Records from a dataset
%%
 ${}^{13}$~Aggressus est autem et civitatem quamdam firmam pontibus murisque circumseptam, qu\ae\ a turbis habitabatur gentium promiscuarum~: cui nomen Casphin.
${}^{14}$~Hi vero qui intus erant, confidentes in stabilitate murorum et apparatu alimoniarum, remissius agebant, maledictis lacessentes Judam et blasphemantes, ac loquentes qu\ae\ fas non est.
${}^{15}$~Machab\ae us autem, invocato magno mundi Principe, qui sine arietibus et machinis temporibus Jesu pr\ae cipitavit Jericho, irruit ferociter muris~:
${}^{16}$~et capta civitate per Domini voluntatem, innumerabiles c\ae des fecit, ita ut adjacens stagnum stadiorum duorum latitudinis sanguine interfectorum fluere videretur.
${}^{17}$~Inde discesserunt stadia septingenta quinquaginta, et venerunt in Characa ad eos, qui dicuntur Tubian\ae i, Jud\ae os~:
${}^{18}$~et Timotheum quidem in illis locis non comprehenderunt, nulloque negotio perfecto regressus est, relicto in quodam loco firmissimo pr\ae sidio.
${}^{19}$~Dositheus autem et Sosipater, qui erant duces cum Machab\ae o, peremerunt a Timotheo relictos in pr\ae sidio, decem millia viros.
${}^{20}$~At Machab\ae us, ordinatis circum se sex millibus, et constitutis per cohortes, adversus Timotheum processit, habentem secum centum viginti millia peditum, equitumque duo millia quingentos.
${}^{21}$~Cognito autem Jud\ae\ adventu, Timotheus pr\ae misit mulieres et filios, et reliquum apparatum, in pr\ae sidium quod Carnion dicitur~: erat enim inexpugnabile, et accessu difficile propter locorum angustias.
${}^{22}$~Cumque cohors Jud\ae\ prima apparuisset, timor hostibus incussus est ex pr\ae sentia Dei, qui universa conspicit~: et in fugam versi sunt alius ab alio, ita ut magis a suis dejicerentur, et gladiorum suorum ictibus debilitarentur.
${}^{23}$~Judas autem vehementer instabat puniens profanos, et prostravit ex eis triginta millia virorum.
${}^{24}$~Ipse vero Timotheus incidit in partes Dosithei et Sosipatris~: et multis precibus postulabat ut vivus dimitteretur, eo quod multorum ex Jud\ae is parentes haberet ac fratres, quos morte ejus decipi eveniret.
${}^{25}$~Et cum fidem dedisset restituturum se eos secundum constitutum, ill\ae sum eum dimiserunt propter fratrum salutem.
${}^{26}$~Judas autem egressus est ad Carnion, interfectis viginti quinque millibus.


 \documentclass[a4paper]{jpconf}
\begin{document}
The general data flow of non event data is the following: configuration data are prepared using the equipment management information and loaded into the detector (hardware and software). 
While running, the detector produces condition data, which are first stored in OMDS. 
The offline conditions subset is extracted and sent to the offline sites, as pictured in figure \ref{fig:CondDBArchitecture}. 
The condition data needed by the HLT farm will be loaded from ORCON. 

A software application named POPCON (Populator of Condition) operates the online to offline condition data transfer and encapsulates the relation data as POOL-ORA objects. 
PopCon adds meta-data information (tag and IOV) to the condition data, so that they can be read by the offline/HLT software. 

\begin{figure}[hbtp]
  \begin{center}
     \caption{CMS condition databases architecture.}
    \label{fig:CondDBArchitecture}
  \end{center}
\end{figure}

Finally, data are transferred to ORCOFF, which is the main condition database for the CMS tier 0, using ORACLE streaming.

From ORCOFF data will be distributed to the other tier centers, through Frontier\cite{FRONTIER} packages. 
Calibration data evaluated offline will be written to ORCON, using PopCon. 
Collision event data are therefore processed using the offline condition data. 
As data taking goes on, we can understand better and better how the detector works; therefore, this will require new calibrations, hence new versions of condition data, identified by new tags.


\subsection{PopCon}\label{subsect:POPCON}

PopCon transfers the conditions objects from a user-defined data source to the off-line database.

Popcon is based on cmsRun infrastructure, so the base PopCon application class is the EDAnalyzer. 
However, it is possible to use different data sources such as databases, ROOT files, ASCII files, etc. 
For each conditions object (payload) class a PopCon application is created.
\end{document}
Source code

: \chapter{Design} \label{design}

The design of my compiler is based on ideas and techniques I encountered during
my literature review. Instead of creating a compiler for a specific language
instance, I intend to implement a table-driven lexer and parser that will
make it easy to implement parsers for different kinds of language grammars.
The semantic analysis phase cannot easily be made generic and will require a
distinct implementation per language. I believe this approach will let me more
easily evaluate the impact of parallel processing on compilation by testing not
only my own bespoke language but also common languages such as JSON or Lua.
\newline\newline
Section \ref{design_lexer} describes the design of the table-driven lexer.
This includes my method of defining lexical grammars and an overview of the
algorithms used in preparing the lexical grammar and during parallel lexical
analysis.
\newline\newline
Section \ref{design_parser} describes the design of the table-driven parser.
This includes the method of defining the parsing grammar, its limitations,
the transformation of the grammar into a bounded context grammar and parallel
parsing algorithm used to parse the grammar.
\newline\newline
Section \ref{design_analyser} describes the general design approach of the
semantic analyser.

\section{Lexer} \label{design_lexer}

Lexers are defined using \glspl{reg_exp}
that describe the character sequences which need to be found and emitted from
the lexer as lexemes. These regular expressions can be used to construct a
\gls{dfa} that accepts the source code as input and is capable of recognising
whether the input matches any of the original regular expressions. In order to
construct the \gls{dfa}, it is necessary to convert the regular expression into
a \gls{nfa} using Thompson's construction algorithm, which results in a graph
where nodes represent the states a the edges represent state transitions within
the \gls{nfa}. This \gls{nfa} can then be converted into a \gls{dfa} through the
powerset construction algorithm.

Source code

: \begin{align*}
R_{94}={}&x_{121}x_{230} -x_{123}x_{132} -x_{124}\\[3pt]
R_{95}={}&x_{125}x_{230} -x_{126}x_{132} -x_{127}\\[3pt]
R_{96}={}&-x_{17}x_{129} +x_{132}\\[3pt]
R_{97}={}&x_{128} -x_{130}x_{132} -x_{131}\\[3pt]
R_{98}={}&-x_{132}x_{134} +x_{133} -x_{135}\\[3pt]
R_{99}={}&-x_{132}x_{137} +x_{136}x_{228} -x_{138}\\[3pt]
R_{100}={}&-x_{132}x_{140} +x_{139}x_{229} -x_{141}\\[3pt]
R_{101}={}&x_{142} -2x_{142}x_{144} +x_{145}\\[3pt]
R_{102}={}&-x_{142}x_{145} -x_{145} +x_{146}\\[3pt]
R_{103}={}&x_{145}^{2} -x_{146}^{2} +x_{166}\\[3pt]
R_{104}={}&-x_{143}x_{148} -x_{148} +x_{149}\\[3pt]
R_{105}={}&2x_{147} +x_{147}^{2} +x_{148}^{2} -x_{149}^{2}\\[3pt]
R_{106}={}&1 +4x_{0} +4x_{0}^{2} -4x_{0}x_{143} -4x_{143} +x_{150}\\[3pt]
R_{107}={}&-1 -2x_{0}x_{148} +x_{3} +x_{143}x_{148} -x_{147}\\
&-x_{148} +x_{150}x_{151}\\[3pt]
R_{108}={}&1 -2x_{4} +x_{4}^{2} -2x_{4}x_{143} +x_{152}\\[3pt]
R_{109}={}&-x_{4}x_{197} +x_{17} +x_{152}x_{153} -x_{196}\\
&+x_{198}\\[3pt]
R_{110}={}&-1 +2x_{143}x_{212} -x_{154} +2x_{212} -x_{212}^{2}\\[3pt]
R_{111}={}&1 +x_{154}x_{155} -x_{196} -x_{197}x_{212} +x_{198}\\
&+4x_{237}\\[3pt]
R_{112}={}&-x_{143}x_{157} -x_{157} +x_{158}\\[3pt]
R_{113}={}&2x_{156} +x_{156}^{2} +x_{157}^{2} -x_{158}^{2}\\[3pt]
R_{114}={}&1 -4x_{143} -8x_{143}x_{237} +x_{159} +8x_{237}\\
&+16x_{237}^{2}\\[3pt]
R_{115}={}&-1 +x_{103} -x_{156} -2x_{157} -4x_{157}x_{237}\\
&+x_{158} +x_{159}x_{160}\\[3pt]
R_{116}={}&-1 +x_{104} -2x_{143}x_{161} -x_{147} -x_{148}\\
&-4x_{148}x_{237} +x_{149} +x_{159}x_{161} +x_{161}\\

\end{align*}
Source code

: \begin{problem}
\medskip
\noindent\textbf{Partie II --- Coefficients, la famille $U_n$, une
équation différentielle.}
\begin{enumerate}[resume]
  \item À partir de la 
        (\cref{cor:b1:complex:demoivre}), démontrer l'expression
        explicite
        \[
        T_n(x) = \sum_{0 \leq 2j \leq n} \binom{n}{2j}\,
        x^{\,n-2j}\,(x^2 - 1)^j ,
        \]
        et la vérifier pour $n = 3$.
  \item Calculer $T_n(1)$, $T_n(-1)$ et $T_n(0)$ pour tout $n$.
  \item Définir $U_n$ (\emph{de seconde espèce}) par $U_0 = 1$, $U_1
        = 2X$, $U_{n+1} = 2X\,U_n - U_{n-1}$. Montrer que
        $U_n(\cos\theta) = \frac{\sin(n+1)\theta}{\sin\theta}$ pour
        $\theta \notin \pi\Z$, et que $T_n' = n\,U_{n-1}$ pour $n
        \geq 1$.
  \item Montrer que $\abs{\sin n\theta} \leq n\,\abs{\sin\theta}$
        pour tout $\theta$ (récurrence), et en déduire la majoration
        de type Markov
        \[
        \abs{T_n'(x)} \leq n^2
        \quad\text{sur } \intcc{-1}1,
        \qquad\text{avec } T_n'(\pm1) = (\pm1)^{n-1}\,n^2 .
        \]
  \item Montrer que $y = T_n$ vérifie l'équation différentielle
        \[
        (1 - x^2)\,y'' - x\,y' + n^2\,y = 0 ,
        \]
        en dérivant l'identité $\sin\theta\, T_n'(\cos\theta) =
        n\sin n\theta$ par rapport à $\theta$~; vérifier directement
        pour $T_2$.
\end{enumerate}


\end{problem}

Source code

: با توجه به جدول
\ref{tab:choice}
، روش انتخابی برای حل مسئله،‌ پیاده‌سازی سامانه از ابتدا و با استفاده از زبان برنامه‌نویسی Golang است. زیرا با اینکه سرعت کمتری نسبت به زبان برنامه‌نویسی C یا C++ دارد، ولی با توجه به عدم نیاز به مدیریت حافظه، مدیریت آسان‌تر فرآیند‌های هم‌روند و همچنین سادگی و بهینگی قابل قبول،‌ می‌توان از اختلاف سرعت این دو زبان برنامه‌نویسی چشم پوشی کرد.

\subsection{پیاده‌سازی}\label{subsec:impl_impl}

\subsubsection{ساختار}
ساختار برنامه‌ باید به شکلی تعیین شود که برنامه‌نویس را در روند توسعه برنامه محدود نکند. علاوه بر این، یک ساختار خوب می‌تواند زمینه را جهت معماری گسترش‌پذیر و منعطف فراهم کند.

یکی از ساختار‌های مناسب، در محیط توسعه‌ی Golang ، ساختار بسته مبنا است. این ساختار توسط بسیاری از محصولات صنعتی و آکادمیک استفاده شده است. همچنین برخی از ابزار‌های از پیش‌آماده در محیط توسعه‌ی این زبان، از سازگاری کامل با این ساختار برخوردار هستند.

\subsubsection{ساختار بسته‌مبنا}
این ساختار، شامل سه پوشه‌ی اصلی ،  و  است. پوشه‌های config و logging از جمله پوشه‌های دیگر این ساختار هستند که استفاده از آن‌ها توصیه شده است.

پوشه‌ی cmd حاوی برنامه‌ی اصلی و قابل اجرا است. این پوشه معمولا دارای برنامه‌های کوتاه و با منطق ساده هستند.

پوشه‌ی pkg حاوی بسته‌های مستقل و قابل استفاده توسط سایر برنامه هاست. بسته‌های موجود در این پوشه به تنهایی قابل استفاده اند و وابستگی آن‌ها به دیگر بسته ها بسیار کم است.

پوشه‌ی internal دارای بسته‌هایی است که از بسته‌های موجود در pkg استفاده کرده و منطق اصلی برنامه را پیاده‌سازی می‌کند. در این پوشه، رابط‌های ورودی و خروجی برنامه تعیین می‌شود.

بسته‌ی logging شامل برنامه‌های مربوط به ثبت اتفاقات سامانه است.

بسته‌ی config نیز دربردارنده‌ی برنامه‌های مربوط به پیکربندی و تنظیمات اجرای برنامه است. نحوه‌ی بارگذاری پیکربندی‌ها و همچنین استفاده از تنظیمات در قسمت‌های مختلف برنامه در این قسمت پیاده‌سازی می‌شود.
%%
**Aim of the task**
The answer should hold only the lines from the start of the records above through the line containing "propter locorum angustias.", each set down exactly.

**Written solution**
 ${}^{13}$~Aggressus est autem et civitatem quamdam firmam pontibus murisque circumseptam, qu\ae\ a turbis habitabatur gentium promiscuarum~: cui nomen Casphin.
${}^{14}$~Hi vero qui intus erant, confidentes in stabilitate murorum et apparatu alimoniarum, remissius agebant, maledictis lacessentes Judam et blasphemantes, ac loquentes qu\ae\ fas non est.
${}^{15}$~Machab\ae us autem, invocato magno mundi Principe, qui sine arietibus et machinis temporibus Jesu pr\ae cipitavit Jericho, irruit ferociter muris~:
${}^{16}$~et capta civitate per Domini voluntatem, innumerabiles c\ae des fecit, ita ut adjacens stagnum stadiorum duorum latitudinis sanguine interfectorum fluere videretur.
${}^{17}$~Inde discesserunt stadia septingenta quinquaginta, et venerunt in Characa ad eos, qui dicuntur Tubian\ae i, Jud\ae os~:
${}^{18}$~et Timotheum quidem in illis locis non comprehenderunt, nulloque negotio perfecto regressus est, relicto in quodam loco firmissimo pr\ae sidio.
${}^{19}$~Dositheus autem et Sosipater, qui erant duces cum Machab\ae o, peremerunt a Timotheo relictos in pr\ae sidio, decem millia viros.
${}^{20}$~At Machab\ae us, ordinatis circum se sex millibus, et constitutis per cohortes, adversus Timotheum processit, habentem secum centum viginti millia peditum, equitumque duo millia quingentos.
${}^{21}$~Cognito autem Jud\ae\ adventu, Timotheus pr\ae misit mulieres et filios, et reliquum apparatum, in pr\ae sidium quod Carnion dicitur~: erat enim inexpugnabile, et accessu difficile propter locorum angustias.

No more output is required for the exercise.